|
For one more time, and the last time, I will talk about the perspective for common shares of FRE/FNM.
It seems FRE/FNM is a very popular target for many HTers. But IMHO, they are really bad for long term holding. FRE/FNM right now is the play field of gambler and swing trader.
Just a friendly reminder, theoretically only if the future earnings of FRE/FNM, after the following deduction, is still positive, the common share holders of FRE/FNM can receive any remaining cashflows.
1) loss due to the guarantee on the $5-6T MBS
2) loss due to the default on the MBS holdings.
3) all the interests and principals paid back to the senior and subordinate debt holders
4) 10% dividends and principal of the new issued preferred shares from treasury can be fully paid back. note that 10% is almost the yield of High Yield corporate bonds.

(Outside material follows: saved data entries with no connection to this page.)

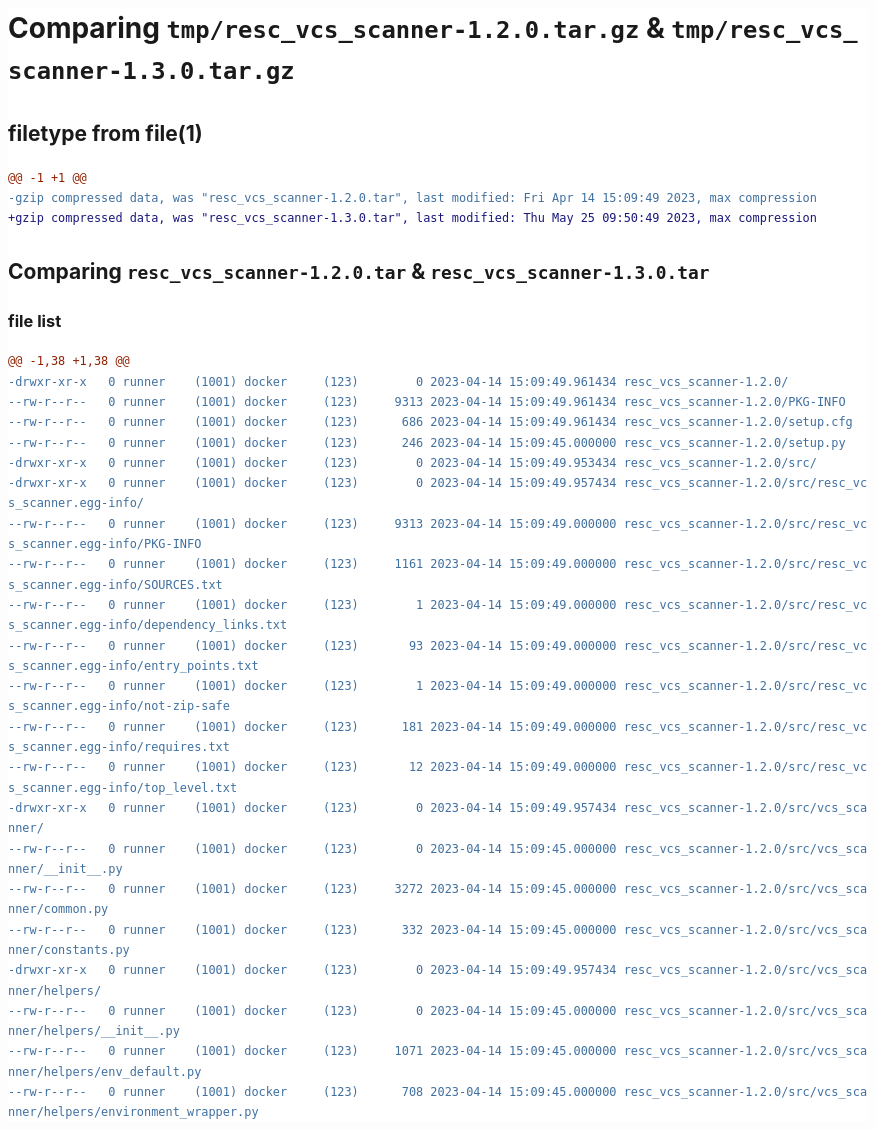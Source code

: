 # Comparing `tmp/resc_vcs_scanner-1.2.0.tar.gz` & `tmp/resc_vcs_scanner-1.3.0.tar.gz`

## filetype from file(1)

```diff
@@ -1 +1 @@
-gzip compressed data, was "resc_vcs_scanner-1.2.0.tar", last modified: Fri Apr 14 15:09:49 2023, max compression
+gzip compressed data, was "resc_vcs_scanner-1.3.0.tar", last modified: Thu May 25 09:50:49 2023, max compression
```

## Comparing `resc_vcs_scanner-1.2.0.tar` & `resc_vcs_scanner-1.3.0.tar`

### file list

```diff
@@ -1,38 +1,38 @@
-drwxr-xr-x   0 runner    (1001) docker     (123)        0 2023-04-14 15:09:49.961434 resc_vcs_scanner-1.2.0/
--rw-r--r--   0 runner    (1001) docker     (123)     9313 2023-04-14 15:09:49.961434 resc_vcs_scanner-1.2.0/PKG-INFO
--rw-r--r--   0 runner    (1001) docker     (123)      686 2023-04-14 15:09:49.961434 resc_vcs_scanner-1.2.0/setup.cfg
--rw-r--r--   0 runner    (1001) docker     (123)      246 2023-04-14 15:09:45.000000 resc_vcs_scanner-1.2.0/setup.py
-drwxr-xr-x   0 runner    (1001) docker     (123)        0 2023-04-14 15:09:49.953434 resc_vcs_scanner-1.2.0/src/
-drwxr-xr-x   0 runner    (1001) docker     (123)        0 2023-04-14 15:09:49.957434 resc_vcs_scanner-1.2.0/src/resc_vcs_scanner.egg-info/
--rw-r--r--   0 runner    (1001) docker     (123)     9313 2023-04-14 15:09:49.000000 resc_vcs_scanner-1.2.0/src/resc_vcs_scanner.egg-info/PKG-INFO
--rw-r--r--   0 runner    (1001) docker     (123)     1161 2023-04-14 15:09:49.000000 resc_vcs_scanner-1.2.0/src/resc_vcs_scanner.egg-info/SOURCES.txt
--rw-r--r--   0 runner    (1001) docker     (123)        1 2023-04-14 15:09:49.000000 resc_vcs_scanner-1.2.0/src/resc_vcs_scanner.egg-info/dependency_links.txt
--rw-r--r--   0 runner    (1001) docker     (123)       93 2023-04-14 15:09:49.000000 resc_vcs_scanner-1.2.0/src/resc_vcs_scanner.egg-info/entry_points.txt
--rw-r--r--   0 runner    (1001) docker     (123)        1 2023-04-14 15:09:49.000000 resc_vcs_scanner-1.2.0/src/resc_vcs_scanner.egg-info/not-zip-safe
--rw-r--r--   0 runner    (1001) docker     (123)      181 2023-04-14 15:09:49.000000 resc_vcs_scanner-1.2.0/src/resc_vcs_scanner.egg-info/requires.txt
--rw-r--r--   0 runner    (1001) docker     (123)       12 2023-04-14 15:09:49.000000 resc_vcs_scanner-1.2.0/src/resc_vcs_scanner.egg-info/top_level.txt
-drwxr-xr-x   0 runner    (1001) docker     (123)        0 2023-04-14 15:09:49.957434 resc_vcs_scanner-1.2.0/src/vcs_scanner/
--rw-r--r--   0 runner    (1001) docker     (123)        0 2023-04-14 15:09:45.000000 resc_vcs_scanner-1.2.0/src/vcs_scanner/__init__.py
--rw-r--r--   0 runner    (1001) docker     (123)     3272 2023-04-14 15:09:45.000000 resc_vcs_scanner-1.2.0/src/vcs_scanner/common.py
--rw-r--r--   0 runner    (1001) docker     (123)      332 2023-04-14 15:09:45.000000 resc_vcs_scanner-1.2.0/src/vcs_scanner/constants.py
-drwxr-xr-x   0 runner    (1001) docker     (123)        0 2023-04-14 15:09:49.957434 resc_vcs_scanner-1.2.0/src/vcs_scanner/helpers/
--rw-r--r--   0 runner    (1001) docker     (123)        0 2023-04-14 15:09:45.000000 resc_vcs_scanner-1.2.0/src/vcs_scanner/helpers/__init__.py
--rw-r--r--   0 runner    (1001) docker     (123)     1071 2023-04-14 15:09:45.000000 resc_vcs_scanner-1.2.0/src/vcs_scanner/helpers/env_default.py
--rw-r--r--   0 runner    (1001) docker     (123)      708 2023-04-14 15:09:45.000000 resc_vcs_scanner-1.2.0/src/vcs_scanner/helpers/environment_wrapper.py
```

5) original preferred shares to be paid back at par
6) the suspended dividends of original preferred to be paid back (I didn't see anyone else point out this, but according to priority embedded in the capital structure, dividends of preferred shares could be suspended but have to be paid back first before any dividends could be paid to common share holders).
The chance of rewarding is very small and the rewards is fairly limited. not a good deal at all. Buying common shares or even the preferred of FRE/FNM is equivalent to buying a long term leap call. With the high implied volatility, the call is very expensive and not really a good investment.